- Opening Delimiter -

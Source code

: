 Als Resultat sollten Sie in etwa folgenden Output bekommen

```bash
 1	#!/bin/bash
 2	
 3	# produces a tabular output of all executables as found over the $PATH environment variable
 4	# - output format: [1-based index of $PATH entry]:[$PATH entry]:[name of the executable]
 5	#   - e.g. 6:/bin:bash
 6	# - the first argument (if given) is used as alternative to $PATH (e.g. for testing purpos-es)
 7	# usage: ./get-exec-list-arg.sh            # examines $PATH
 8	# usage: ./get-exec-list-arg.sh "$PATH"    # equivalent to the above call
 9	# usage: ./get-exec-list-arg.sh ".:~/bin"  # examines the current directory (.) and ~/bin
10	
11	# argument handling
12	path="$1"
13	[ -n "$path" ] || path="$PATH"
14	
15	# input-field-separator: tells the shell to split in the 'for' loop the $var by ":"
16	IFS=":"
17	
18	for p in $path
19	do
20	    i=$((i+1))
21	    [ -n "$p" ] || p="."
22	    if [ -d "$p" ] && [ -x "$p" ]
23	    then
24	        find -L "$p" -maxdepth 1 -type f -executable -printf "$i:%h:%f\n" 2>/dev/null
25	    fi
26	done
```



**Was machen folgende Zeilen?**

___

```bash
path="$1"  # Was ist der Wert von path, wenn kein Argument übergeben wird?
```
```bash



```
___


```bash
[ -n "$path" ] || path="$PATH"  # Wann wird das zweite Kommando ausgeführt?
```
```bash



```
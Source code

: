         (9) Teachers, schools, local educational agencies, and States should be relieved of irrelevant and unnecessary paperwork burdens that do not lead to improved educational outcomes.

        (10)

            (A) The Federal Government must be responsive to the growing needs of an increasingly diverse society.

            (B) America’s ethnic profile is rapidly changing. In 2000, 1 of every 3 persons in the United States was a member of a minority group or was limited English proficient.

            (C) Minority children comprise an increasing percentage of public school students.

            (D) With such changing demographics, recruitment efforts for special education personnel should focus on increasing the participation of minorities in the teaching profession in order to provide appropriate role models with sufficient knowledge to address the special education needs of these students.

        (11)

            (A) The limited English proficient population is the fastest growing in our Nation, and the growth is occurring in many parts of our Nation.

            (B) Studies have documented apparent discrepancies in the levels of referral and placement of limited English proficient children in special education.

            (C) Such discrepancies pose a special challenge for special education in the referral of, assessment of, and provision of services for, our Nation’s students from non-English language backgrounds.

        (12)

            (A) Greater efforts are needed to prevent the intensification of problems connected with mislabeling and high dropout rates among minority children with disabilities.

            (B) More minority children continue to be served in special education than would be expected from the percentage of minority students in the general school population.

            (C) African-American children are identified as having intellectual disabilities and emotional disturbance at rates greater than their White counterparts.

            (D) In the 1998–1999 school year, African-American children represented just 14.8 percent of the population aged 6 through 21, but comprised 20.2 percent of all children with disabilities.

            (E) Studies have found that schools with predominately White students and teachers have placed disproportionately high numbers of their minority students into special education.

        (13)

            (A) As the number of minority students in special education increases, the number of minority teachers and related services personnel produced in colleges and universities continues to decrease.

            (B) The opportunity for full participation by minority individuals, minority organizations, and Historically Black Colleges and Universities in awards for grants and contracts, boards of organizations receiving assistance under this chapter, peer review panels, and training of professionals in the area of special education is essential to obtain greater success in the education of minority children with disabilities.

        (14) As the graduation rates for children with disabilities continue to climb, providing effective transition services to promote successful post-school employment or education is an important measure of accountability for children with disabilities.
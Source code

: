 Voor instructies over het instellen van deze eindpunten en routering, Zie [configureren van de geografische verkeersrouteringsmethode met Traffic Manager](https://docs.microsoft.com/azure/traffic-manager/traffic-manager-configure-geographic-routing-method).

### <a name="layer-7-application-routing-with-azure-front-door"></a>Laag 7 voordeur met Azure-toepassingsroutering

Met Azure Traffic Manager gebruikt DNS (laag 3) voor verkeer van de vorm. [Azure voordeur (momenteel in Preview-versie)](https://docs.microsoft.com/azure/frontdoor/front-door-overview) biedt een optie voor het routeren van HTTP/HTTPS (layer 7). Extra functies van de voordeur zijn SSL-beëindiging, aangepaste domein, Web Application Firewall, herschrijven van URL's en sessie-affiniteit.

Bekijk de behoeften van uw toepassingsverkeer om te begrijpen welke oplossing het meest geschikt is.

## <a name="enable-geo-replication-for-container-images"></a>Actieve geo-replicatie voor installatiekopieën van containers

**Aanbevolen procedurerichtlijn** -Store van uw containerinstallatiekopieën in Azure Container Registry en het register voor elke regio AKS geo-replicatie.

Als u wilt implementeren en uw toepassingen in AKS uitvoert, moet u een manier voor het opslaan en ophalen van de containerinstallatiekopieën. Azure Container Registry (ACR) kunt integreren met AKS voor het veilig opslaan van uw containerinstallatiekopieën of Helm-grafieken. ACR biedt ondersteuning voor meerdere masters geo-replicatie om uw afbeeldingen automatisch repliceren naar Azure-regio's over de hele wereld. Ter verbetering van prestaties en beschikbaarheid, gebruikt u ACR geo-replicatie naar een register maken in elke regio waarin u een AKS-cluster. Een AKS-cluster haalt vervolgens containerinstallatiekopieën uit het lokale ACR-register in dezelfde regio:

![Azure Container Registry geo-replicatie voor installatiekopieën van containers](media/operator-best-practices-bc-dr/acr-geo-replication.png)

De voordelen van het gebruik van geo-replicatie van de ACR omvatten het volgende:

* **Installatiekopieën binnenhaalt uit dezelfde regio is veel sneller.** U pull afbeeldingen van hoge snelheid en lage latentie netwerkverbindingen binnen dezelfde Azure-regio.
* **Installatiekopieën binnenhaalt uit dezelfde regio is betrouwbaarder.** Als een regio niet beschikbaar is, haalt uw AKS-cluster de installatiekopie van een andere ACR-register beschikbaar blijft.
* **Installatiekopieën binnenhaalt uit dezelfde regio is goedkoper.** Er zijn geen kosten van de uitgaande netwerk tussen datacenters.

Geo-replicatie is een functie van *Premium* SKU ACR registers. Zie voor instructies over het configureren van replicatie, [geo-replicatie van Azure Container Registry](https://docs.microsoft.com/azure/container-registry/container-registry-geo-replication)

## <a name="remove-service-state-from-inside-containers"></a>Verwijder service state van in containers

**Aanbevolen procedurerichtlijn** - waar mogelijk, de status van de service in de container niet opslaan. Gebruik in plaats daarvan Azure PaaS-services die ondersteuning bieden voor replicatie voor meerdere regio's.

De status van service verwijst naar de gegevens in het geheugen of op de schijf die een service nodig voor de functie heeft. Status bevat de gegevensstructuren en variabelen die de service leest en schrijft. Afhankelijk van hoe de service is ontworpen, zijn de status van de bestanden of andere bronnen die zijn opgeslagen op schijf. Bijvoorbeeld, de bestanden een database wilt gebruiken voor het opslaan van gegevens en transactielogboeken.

- Closing Delimiter -

In the records above, find each line that holds the word "proficient"; copy all such lines.

            (B) America’s ethnic profile is rapidly changing. In 2000, 1 of every 3 persons in the United States was a member of a minority group or was limited English proficient.
            (A) The limited English proficient population is the fastest growing in our Nation, and the growth is occurring in many parts of our Nation.
            (B) Studies have documented apparent discrepancies in the levels of referral and placement of limited English proficient children in special education.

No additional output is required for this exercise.